Look through the material that follows and show every line with the string "review".

"""

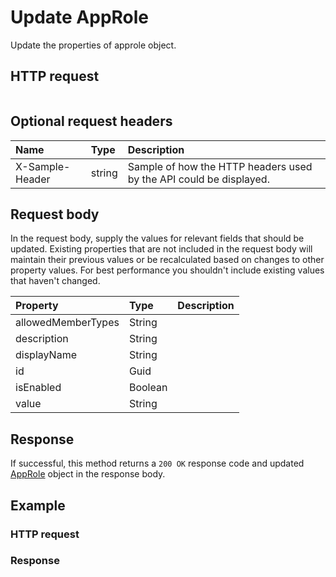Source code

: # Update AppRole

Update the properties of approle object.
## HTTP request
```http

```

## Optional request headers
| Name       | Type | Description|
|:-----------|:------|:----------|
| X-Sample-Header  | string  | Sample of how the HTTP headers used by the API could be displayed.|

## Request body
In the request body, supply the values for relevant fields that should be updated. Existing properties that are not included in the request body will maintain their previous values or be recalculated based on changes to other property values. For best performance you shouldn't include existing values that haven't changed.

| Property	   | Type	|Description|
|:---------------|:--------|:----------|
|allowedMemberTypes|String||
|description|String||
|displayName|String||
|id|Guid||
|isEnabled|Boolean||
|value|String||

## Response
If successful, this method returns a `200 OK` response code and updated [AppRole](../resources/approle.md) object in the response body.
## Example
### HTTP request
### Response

"""
"""

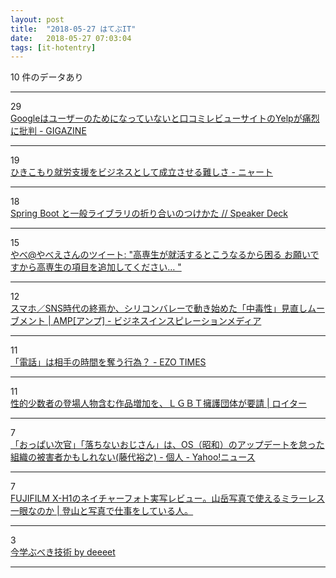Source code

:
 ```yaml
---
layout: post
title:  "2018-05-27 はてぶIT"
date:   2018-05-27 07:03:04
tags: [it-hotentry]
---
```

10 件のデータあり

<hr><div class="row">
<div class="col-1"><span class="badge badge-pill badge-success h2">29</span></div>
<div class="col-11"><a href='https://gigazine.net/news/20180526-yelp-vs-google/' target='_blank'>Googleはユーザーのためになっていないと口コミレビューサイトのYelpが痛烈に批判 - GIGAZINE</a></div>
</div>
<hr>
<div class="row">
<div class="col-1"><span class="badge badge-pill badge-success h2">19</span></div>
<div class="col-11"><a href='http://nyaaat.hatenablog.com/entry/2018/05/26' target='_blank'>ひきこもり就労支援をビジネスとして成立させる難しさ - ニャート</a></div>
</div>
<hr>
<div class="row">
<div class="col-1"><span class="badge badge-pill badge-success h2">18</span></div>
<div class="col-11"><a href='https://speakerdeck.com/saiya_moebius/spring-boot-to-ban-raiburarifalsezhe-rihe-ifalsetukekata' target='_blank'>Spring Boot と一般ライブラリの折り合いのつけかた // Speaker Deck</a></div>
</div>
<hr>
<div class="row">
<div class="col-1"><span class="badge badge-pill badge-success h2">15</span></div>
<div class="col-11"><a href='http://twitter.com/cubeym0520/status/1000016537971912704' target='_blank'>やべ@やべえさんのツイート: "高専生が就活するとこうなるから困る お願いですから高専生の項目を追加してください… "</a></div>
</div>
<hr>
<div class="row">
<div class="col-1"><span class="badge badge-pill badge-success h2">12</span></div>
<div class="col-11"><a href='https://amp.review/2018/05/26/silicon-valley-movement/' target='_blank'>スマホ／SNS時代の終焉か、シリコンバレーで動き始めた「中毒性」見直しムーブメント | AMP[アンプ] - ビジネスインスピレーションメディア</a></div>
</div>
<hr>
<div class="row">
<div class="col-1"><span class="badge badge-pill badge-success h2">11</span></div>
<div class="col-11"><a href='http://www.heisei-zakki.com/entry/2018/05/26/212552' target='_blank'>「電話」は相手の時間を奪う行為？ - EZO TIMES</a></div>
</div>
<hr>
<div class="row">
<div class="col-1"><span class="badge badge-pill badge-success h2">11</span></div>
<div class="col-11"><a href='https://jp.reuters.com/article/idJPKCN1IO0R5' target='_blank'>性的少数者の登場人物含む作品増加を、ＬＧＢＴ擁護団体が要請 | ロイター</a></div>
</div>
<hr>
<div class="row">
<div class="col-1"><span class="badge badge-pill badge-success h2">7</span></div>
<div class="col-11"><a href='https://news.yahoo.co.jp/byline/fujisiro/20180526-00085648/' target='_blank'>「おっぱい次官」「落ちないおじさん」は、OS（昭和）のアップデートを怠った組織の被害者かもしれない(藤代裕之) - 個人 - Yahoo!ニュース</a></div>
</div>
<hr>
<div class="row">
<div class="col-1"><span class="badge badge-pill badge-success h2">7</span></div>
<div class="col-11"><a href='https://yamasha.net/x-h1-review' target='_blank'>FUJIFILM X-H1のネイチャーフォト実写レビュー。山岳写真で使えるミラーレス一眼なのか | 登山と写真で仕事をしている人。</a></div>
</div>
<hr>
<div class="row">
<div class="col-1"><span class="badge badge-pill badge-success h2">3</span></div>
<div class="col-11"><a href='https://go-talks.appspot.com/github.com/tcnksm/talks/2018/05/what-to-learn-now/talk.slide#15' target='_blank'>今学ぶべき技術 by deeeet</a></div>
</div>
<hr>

"""

Output of the task -
<div class="col-11"><a href='https://amp.review/2018/05/26/silicon-valley-movement/' target='_blank'>スマホ／SNS時代の終焉か、シリコンバレーで動き始めた「中毒性」見直しムーブメント | AMP[アンプ] - ビジネスインスピレーションメディア</a></div>
<div class="col-11"><a href='https://yamasha.net/x-h1-review' target='_blank'>FUJIFILM X-H1のネイチャーフォト実写レビュー。山岳写真で使えるミラーレス一眼なのか | 登山と写真で仕事をしている人。</a></div>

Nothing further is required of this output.